Following the below thread and several recent phone calls on the subject of feeding Raw I have found that loads of people have looked into BARF but backed out as it was difficult to source carcasses at an affordable price. Obviously NI and other Raw products are getting better press but the cost can be prohibitive - so I had a chat with the guy who delivers our chicken carcasses (we buy 18 cases at a time to freeze and they last me 2 weeks).

He said that all butchers buy in whole chickens (and other products) from Meat Processors and carcasses are often ordered too. If there are only a few being delivered they tend to carry a premium and once the butcher adds his "handling" element it can push the price up to beyond what most people would want to pay. 

He said that he knows of a couple of butchers who have put a sign up in their shops (at an individual customer's request) to see if others would want to buy carcasses for their dogs - they actually got a great response and now those butchers can order in sufficient volume to be able to pass-on the price saving. So I'd suggest anyone wanting to try BARF on a budget to either try this method with their butcher - alternatively chat with other dog walkers when out to see if enough people would make it worthwhile to buy in bulk and share the cost.

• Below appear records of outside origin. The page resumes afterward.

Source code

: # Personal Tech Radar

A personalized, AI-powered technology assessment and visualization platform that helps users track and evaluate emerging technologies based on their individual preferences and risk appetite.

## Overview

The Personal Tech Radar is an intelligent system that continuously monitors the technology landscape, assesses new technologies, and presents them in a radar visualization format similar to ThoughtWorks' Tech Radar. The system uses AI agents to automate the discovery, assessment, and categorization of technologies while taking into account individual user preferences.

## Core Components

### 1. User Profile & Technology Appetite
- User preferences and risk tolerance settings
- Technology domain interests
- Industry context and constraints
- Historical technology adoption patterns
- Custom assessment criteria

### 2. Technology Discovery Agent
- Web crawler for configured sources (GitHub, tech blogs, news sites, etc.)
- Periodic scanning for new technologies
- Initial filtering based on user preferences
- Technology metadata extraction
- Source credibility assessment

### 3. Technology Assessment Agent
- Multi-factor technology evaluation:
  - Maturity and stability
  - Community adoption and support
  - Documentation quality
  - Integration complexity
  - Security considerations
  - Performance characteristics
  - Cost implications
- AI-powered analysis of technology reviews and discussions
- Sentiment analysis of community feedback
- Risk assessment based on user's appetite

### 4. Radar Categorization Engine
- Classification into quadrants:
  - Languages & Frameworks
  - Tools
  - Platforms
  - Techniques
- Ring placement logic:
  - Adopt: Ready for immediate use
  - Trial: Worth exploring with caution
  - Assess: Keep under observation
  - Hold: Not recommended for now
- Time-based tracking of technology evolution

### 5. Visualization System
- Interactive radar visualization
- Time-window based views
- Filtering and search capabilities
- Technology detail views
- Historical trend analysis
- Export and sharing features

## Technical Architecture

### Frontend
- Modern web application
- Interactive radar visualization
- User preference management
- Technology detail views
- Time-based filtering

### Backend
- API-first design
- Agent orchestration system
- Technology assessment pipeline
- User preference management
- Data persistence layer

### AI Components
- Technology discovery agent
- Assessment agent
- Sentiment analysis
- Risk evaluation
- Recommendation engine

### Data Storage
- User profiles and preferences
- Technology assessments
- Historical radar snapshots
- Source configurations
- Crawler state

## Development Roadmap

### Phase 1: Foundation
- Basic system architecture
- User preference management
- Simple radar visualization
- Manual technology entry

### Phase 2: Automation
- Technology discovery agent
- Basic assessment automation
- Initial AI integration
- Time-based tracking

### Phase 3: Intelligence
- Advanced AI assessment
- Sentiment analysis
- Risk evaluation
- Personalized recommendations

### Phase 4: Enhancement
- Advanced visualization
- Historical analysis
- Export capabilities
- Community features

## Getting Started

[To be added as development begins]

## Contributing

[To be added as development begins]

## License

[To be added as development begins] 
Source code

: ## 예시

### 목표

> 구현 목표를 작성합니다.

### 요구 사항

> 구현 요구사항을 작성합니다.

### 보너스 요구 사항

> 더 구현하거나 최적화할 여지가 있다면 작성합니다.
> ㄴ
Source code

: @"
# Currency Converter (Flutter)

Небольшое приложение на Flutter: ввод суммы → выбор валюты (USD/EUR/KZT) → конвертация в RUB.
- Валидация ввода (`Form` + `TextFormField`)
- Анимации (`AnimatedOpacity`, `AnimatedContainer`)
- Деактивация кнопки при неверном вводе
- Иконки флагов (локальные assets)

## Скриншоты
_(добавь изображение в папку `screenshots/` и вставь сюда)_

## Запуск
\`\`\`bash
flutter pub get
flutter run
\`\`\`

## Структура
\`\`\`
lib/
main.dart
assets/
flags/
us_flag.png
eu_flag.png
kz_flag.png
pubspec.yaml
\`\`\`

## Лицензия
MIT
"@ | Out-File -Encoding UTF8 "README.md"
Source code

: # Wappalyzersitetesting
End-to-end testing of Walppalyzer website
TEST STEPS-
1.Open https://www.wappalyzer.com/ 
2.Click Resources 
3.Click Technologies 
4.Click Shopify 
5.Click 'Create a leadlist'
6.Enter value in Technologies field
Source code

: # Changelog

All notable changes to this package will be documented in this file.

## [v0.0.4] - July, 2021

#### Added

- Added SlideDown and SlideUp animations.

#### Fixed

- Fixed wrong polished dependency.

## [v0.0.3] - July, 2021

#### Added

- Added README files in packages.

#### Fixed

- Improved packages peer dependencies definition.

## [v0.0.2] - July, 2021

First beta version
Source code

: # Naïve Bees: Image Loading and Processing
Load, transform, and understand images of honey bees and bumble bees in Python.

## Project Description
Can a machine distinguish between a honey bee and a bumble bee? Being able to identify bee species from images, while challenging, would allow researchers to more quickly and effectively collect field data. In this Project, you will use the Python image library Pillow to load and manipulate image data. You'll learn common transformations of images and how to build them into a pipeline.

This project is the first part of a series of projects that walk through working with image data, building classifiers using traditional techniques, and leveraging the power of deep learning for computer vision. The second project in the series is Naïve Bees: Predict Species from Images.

http://ilovemycockapoo.com/showthread.php?t=1778

Stephen X


----------



## wilfiboy (Sep 18, 2010)

Yeh its certainly worth just asking your butcher I get a box of about 70 for about £7 (only counted them once I think they sell them on weight). I just tell them when I need some and they can get deliveries twice a week.They will put them through the mincer at the end of the day if I dont want them whole, add your veg etc it feeds mine for approx 9 weeks. x


----------



## Sezra (May 20, 2011)

I was getting my lamb ribs free but paid a small price for the chicken carcasses and wings. I vary between using rawtogo minces which are approx 65p per lb and bones form the butcher, both are good value. My butcher saves things throughout the week for me and freezes them until collection day. Most are quite obliging as often they have to pay to get rid of the bone waste.


----------